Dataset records
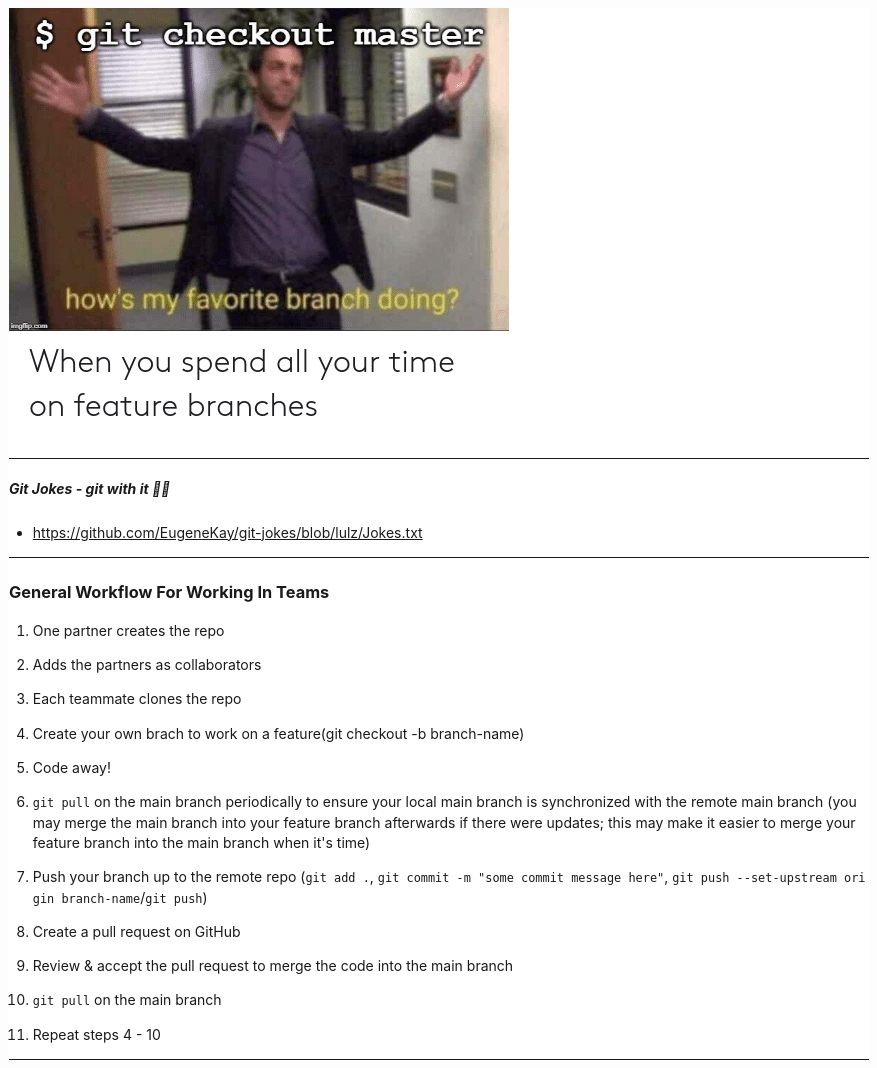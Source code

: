 <img src="pics/fave-branch.png" width="500">

----

##### Git Jokes - git with it 🤷‍♀️
- https://github.com/EugeneKay/git-jokes/blob/lulz/Jokes.txt

----

### General Workflow For Working In Teams

1. One partner creates the repo
2. Adds the partners as collaborators
3. Each teammate clones the repo


4. Create your own brach to work on a feature(git checkout -b branch-name)
5. Code away!
6. `git pull` on the main branch periodically to ensure your local main branch is synchronized with the remote main branch (you may merge the main branch into your feature branch afterwards if there were updates; this may make it easier to merge your feature branch into the main branch when it's time)
7. Push your branch up to the remote repo (`git add .`, `git commit -m "some commit message here"`, `git push --set-upstream origin branch-name`/`git push`)
8. Create a pull request on GitHub
9. Review & accept the pull request to merge the code into the main branch
10. `git pull` on the main branch
11. Repeat steps 4 - 10

----
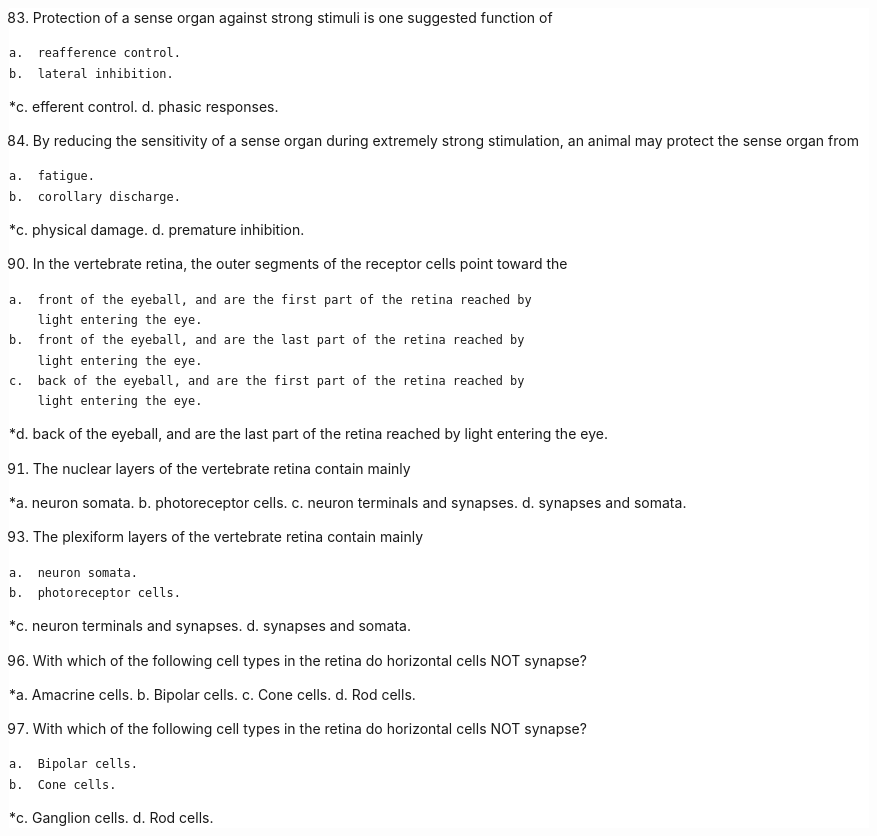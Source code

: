 83.  Protection of a sense organ against strong stimuli is one suggested 
    function of

    a.  reafference control.
    b.  lateral inhibition.
   *c.  efferent control.
    d.  phasic responses.


84.  By reducing the sensitivity of a sense organ during extremely strong 
    stimulation, an animal may protect the sense organ from

    a.  fatigue.
    b.  corollary discharge.
   *c.  physical damage.
    d.  premature inhibition.

90.  In the vertebrate retina, the outer segments of the receptor cells point 
    toward the 

    a.  front of the eyeball, and are the first part of the retina reached by 
        light entering the eye.
    b.  front of the eyeball, and are the last part of the retina reached by 
        light entering the eye.
    c.  back of the eyeball, and are the first part of the retina reached by 
        light entering the eye.
   *d.  back of the eyeball, and are the last part of the retina reached by 
        light entering the eye.

91.  The nuclear layers of the vertebrate retina contain mainly

   *a.  neuron somata.
    b.  photoreceptor cells.
    c.  neuron terminals and synapses.
    d.  synapses and somata.

93.  The plexiform layers of the vertebrate retina contain mainly

    a.  neuron somata.
    b.  photoreceptor cells.
   *c.  neuron terminals and synapses.
    d.  synapses and somata.

96.  With which of the following cell types in the retina do horizontal cells 
    NOT synapse?

   *a.  Amacrine cells.
    b.  Bipolar cells.
    c.  Cone cells.
    d.  Rod cells.


97.  With which of the following cell types in the retina do horizontal cells 
    NOT synapse?

    a.  Bipolar cells.
    b.  Cone cells.
   *c.  Ganglion cells.
    d.  Rod cells.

## Task item
Start at the line containing "plexiform layers of the vertebrate retina contain mainly" and transcribe through the end of the entries. Please keep both ends and add nothing.

## Response area
93.  The plexiform layers of the vertebrate retina contain mainly

    a.  neuron somata.
    b.  photoreceptor cells.
   *c.  neuron terminals and synapses.
    d.  synapses and somata.

96.  With which of the following cell types in the retina do horizontal cells 
    NOT synapse?

   *a.  Amacrine cells.
    b.  Bipolar cells.
    c.  Cone cells.
    d.  Rod cells.


97.  With which of the following cell types in the retina do horizontal cells 
    NOT synapse?

    a.  Bipolar cells.
    b.  Cone cells.
   *c.  Ganglion cells.
    d.  Rod cells.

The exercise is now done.